A nova geração de medicações cardiorrenais
Estamos diante de uma nova era do tratamento cardiovascular
A nova geração do tratamento da DRC
Ensaio clínico randomizado (NEJM)
A imagem acima, de um post do querido Silvio Povoa, ilustra perfeitamente o caminho que temos trilhado no manejo da doença renal crônica (DRC).
Assim como no tênis, o antigo “big 3” da cardiologia vem sendo substituído por novas promessas: os inibidores de SGLT2, os análogos do GLP-1 e, mais recentemente, a finerenona (com benefício já comprovado na IC FEP, como demonstrado no estudo FINEARTS-HF).
Essas transformações também alcançaram a nefrologia.
Acaba de ser publicado no New England Journal of Medicine o tão aguardado estudo CONFIDENCE, que avaliou o impacto da combinação de finerenona (um antagonista do receptor de mineralocorticoide) e empagliflozina (iSGLT2) em pacientes com diabetes tipo 2 e DRC.
A ideia é que ambas as classes reduzem a progressão da DRC por mecanismos distintos. Mas será que iniciar as duas juntas é melhor do que seguir a tradicional abordagem em etapas?
Desfecho primário: redução da relação albumina/creatinina urinária (UACR) em 180 dias:
Finerenona + Empagliflozina: redução de 52% na UACR;
Monoterapia com finerenona: redução de 32%;
Monoterapia com empagliflozina: redução de 29%.
✅ Resultado: a combinação foi significativamente superior a cada droga isoladamente.
E quanto à segurança?
Eventos adversos sérios: ~6% nos três grupos;
Hipercalemia >5,5 mmol/L: 15,3% no grupo combinado vs. 18,6% na finerenona isolada;
Hipotensão sintomática? Rara. Lesão renal aguda Pouquíssimos casos.

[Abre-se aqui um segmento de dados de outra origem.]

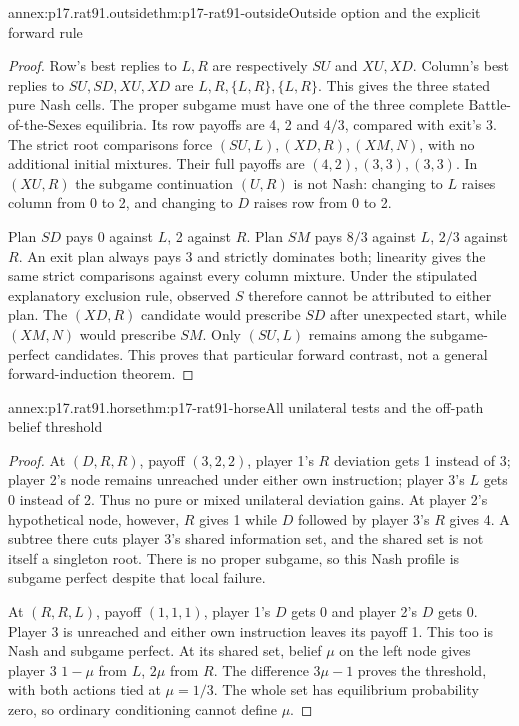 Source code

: \begin{annexitem}{annex:p17.rat91.outside}{thm:p17-rat91-outside}{Outside option and the explicit forward rule}
\begin{proof}
Row's best replies to \(L,R\) are respectively \(SU\)
and \(XU,XD\). Column's best replies to
\(SU,SD,XU,XD\) are \(L,R,\{L,R\},\{L,R\}\).
This gives the three stated pure Nash cells.
The proper subgame must have one of the three complete
Battle-of-the-Sexes equilibria. Its row payoffs are
4, 2 and \(4/3\), compared with exit's 3. The strict
root comparisons force \((SU,L),(XD,R),(XM,N)\),
with no additional initial mixtures. Their full payoffs
are \((4,2),(3,3),(3,3)\). In \((XU,R)\) the
subgame continuation \((U,R)\) is not Nash: changing
to \(L\) raises column from 0 to 2, and changing
to \(D\) raises row from 0 to 2.

Plan \(SD\) pays 0 against \(L\), 2 against \(R\).
Plan \(SM\) pays \(8/3\) against \(L\), \(2/3\)
against \(R\). An exit plan always pays 3 and strictly
dominates both; linearity gives the same strict comparisons
against every column mixture. Under the stipulated explanatory
exclusion rule, observed \(S\) therefore cannot be attributed
to either plan. The \((XD,R)\) candidate would prescribe
\(SD\) after unexpected start, while \((XM,N)\) would
prescribe \(SM\). Only \((SU,L)\) remains among the
subgame-perfect candidates. This proves that particular
forward contrast, not a general forward-induction theorem.
\end{proof}
\end{annexitem}

\begin{annexitem}{annex:p17.rat91.horse}{thm:p17-rat91-horse}{All unilateral tests and the off-path belief threshold}
\begin{proof}
At \((D,R,R)\), payoff \((3,2,2)\), player 1's
\(R\) deviation gets 1 instead of 3; player 2's
node remains unreached under either own instruction;
player 3's \(L\) gets 0 instead of 2. Thus no pure
or mixed unilateral deviation gains. At player 2's
hypothetical node, however, \(R\) gives 1 while
\(D\) followed by player 3's \(R\) gives 4.
A subtree there cuts player 3's shared information set,
and the shared set is not itself a singleton root.
There is no proper subgame, so this Nash profile is
subgame perfect despite that local failure.

At \((R,R,L)\), payoff \((1,1,1)\), player 1's
\(D\) gets 0 and player 2's \(D\) gets 0.
Player 3 is unreached and either own instruction leaves
its payoff 1. This too is Nash and subgame perfect.
At its shared set, belief \(\mu\) on the left node
gives player 3 \(1-\mu\) from \(L\), \(2\mu\)
from \(R\). The difference \(3\mu-1\) proves the
threshold, with both actions tied at \(\mu=1/3\).
The whole set has equilibrium probability zero, so
ordinary conditioning cannot define \(\mu\).
\end{proof}
\end{annexitem}

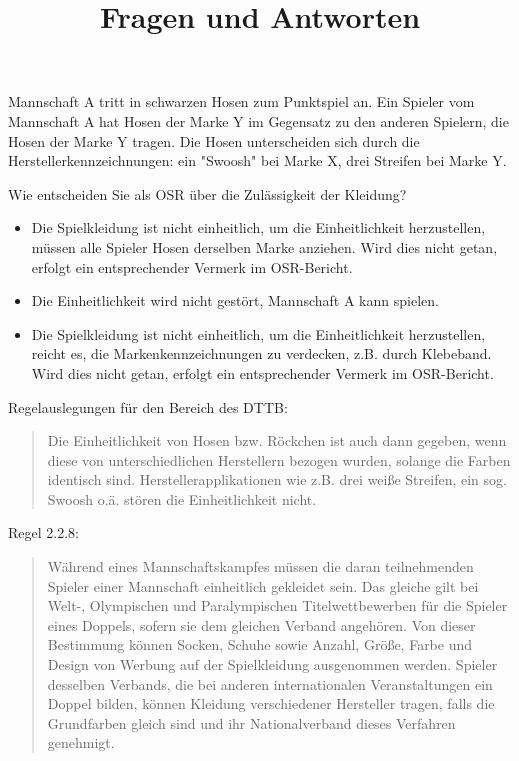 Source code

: \documentclass[english, ngerman]{scrartcl}
\title{Fragen und Antworten}
\begin{document}
	\maketitle


	Mannschaft A tritt in schwarzen Hosen zum Punktspiel an.
	Ein Spieler vom Mannschaft A hat Hosen der Marke Y im Gegensatz zu den anderen Spielern, die Hosen der Marke Y tragen.
	Die Hosen unterscheiden sich durch die Herstellerkennzeichnungen: ein "Swoosh" bei Marke X, drei Streifen bei Marke Y.

	Wie entscheiden Sie als OSR über die Zulässigkeit der Kleidung?

	\begin{itemize}
		\item Die Spielkleidung ist nicht einheitlich, um die Einheitlichkeit herzustellen, müssen alle Spieler Hosen derselben Marke anziehen.
			Wird dies nicht getan, erfolgt ein entsprechender Vermerk im OSR-Bericht.
		\item[\Checkedbox] Die Einheitlichkeit wird nicht gestört, Mannschaft A kann spielen.
		\item Die Spielkleidung ist nicht einheitlich, um die Einheitlichkeit herzustellen, reicht es, die Markenkennzeichnungen zu verdecken, z.B. durch Klebeband.
			Wird dies nicht getan, erfolgt ein entsprechender Vermerk im OSR-Bericht.
	\end{itemize}

	Regelauslegungen für den Bereich des DTTB:

	\begin{quote}
		Die Einheitlichkeit von Hosen bzw. Röckchen ist auch dann gegeben, wenn diese von unterschiedlichen Herstellern bezogen wurden, solange die Farben identisch sind.
		Herstellerapplikationen wie z.B. drei weiße Streifen, ein sog. Swoosh o.ä. stören die Einheitlichkeit nicht.
	\end{quote}

	Regel 2.2.8:

	\begin{quote}
		Während eines Mannschaftskampfes müssen die daran teilnehmenden Spieler einer Mannschaft einheitlich gekleidet sein.
		Das gleiche gilt bei Welt-, Olympischen und Paralympischen Titelwettbewerben für die Spieler eines Doppels, sofern sie dem gleichen Verband angehören.
		Von dieser Bestimmung können Socken, Schuhe sowie Anzahl, Größe, Farbe und Design von Werbung auf der Spielkleidung ausgenommen werden.
		Spieler desselben Verbands, die bei anderen internationalen Veranstaltungen ein Doppel bilden, können Kleidung verschiedener Hersteller tragen, falls die Grundfarben gleich sind und ihr Nationalverband dieses Verfahren genehmigt.
	\end{quote}
\end{document}
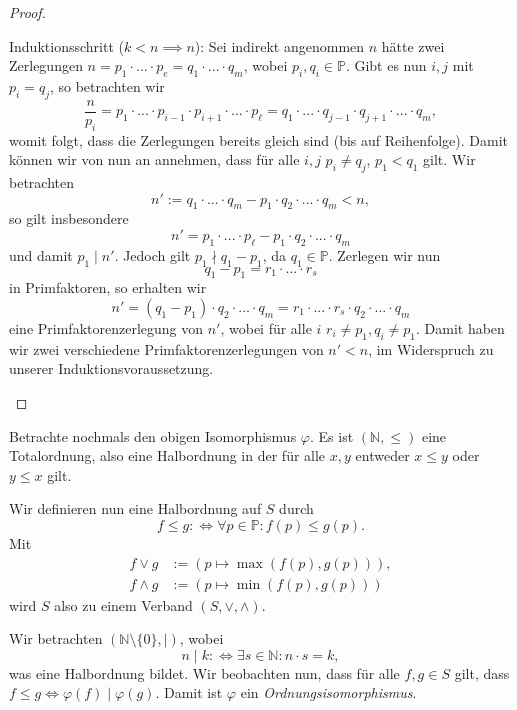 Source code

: \begin{proof}
\begin{itemize}[topsep=0cm, label={--}]
        Induktionsschritt ($k<n \implies n$): Sei indirekt angenommen $n$ hätte zwei Zerlegungen $n = p_1 \cdot ... \cdot p_e = q_1 \cdot ... \cdot q_m$, wobei $p_i, q_i \in \mathbb{P}$. Gibt es nun $i,j$ mit $p_i = q_j$, so betrachten wir
        $$ \frac{n}{p_i} = p_1 \cdot ... \cdot p_{i-1} \cdot p_{i+1} \cdot ... \cdot p_\ell = q_1 \cdot ... \cdot q_{j-1} \cdot q_{j+1} \cdot ... \cdot q_m, $$
        womit folgt, dass die Zerlegungen bereits gleich sind (bis auf Reihenfolge). Damit können wir von nun an annehmen, dass für alle $i, j$ $p_i \neq q_j$, \obda $p_1 < q_1$ gilt. Wir betrachten
        $$ n' := q_1 \cdot ... \cdot q_m - p_1 \cdot q_2 \cdot ... \cdot q_m < n, $$
        so gilt insbesondere
        $$ n' = p_1 \cdot ... \cdot p_\ell - p_1 \cdot q_2 \cdot ... \cdot q_m $$
        und damit $p_1 \mid n'$. Jedoch gilt $p_1 \nmid q_1 - p_1$, da $q_1 \in \mathbb{P}$. Zerlegen wir nun
        $$ q_1 - p_1 = r_1 \cdot ... \cdot r_s $$
        in Primfaktoren, so erhalten wir
        $$ n' = (q_1 - p_1) \cdot q_2 \cdot ... \cdot q_m = r_1 \cdot ... \cdot r_s \cdot q_2 \cdot ... \cdot q_m $$
        eine Primfaktorenzerlegung von $n'$, wobei für alle $i$ $r_i \neq p_1, q_i \neq p_1$. Damit haben wir zwei verschiedene Primfaktorenzerlegungen von $n' < n$, im Widerspruch zu unserer Induktionsvoraussetzung.
    \end{itemize}
\end{proof}

\begin{remark}
    Betrachte nochmals den obigen Isomorphismus $\varphi$. Es ist $(\mathbb{N}, \leq)$ eine Totalordnung, also eine Halbordnung in der für alle $x,y$ entweder $x \leq y$ oder $y \leq x$ gilt.

    Wir definieren nun eine Halbordnung auf $S$ durch
    $$ f \leq g :\Leftrightarrow \forall p \in \mathbb{P}: f(p) \leq g(p). $$
    Mit 
    \begin{align*}
        f \vee g &:= (p \mapsto \max(f(p),g(p))), \\ f \wedge g &:= (p \mapsto \min(f(p),g(p)))
    \end{align*}
    wird $S$ also zu einem Verband $(S, \vee, \wedge)$.
\end{remark}

\begin{remark}
    Wir betrachten $(\mathbb{N} \setminus \{ 0 \}, \mid)$, wobei
    $$ n \mid k :\Leftrightarrow \exists s \in \mathbb{N}: n \cdot s = k, $$
    was eine Halbordnung bildet. Wir beobachten nun, dass für alle $f,g \in S$ gilt, dass $f \leq g \Leftrightarrow \varphi(f) \mid \varphi(g)$. Damit ist $\varphi$ ein \emph{Ordnungsisomorphismus}.
\end{remark}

Redução transitória do eGFR nos primeiros 30 dias, mas com recuperação após suspensão da terapia.
A nova geração já está nos presenteando com grandes atuações! Assim como Sinner e Alcaraz jogaram um espetáculo de final em Roland Garros no último domingo, a finerenona + empagliflozina demonstraram redução sustentada da proteinúria, um marcador confiável de desfechos renais e cardiovasculares.
A coadministração precoce pode oferecer uma proteção mais rápida e robusta, evitando a famosa inércia terapêutica das estratégias em escadinha.
💭 Estaríamos diante de uma nova era no manejo da doença renal crônica?
A mudança no conceito de placa vulnerável
Estado da arte (JACC)
Você conhece bem o conceito de placa vulnerável: aquela lesão com grande núcleo lipídico e capa fibrosa fina prestes a se romper (ou, para os íntimos, thin-cap fibroatheroma (TCFA)).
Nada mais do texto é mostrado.